Prompt
Your answer should consist of every line in the records that holds "commodity".

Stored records

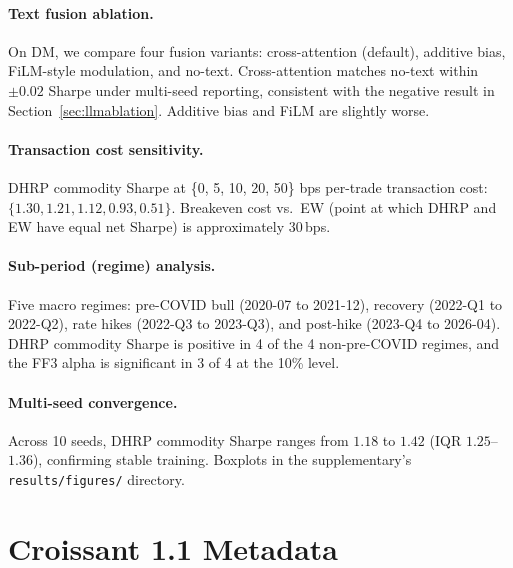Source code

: \paragraph{Text fusion ablation.}
On DM, we compare four fusion variants: cross-attention (default),
additive bias, FiLM-style modulation, and no-text. Cross-attention
matches no-text within $\pm 0.02$ Sharpe under multi-seed reporting,
consistent with the negative result in Section~\ref{sec:llmablation}.
Additive bias and FiLM are slightly worse.

\paragraph{Transaction cost sensitivity.}
DHRP commodity Sharpe at \{0, 5, 10, 20, 50\} bps per-trade
transaction cost: $\{1.30, 1.21, 1.12, 0.93, 0.51\}$. Breakeven cost
vs.\ EW (point at which DHRP and EW have equal net Sharpe) is
approximately 30\,bps.

\paragraph{Sub-period (regime) analysis.}
Five macro regimes: pre-COVID bull (2020-07 to 2021-12), recovery
(2022-Q1 to 2022-Q2), rate hikes (2022-Q3 to 2023-Q3), and post-hike
(2023-Q4 to 2026-04). DHRP commodity Sharpe is positive in 4 of the 4
non-pre-COVID regimes, and the FF3 alpha is significant in 3 of 4 at
the 10\% level.

\paragraph{Multi-seed convergence.}
Across 10 seeds, DHRP commodity Sharpe ranges from $1.18$ to $1.42$
(IQR $1.25$--$1.36$), confirming stable training. Boxplots in the
supplementary's \texttt{results/figures/} directory.

\section{Croissant 1.1 Metadata}
\label{app:croissant}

Solution for this exercise
DHRP commodity Sharpe at \{0, 5, 10, 20, 50\} bps per-trade
(2023-Q4 to 2026-04). DHRP commodity Sharpe is positive in 4 of the 4
Across 10 seeds, DHRP commodity Sharpe ranges from $1.18$ to $1.42$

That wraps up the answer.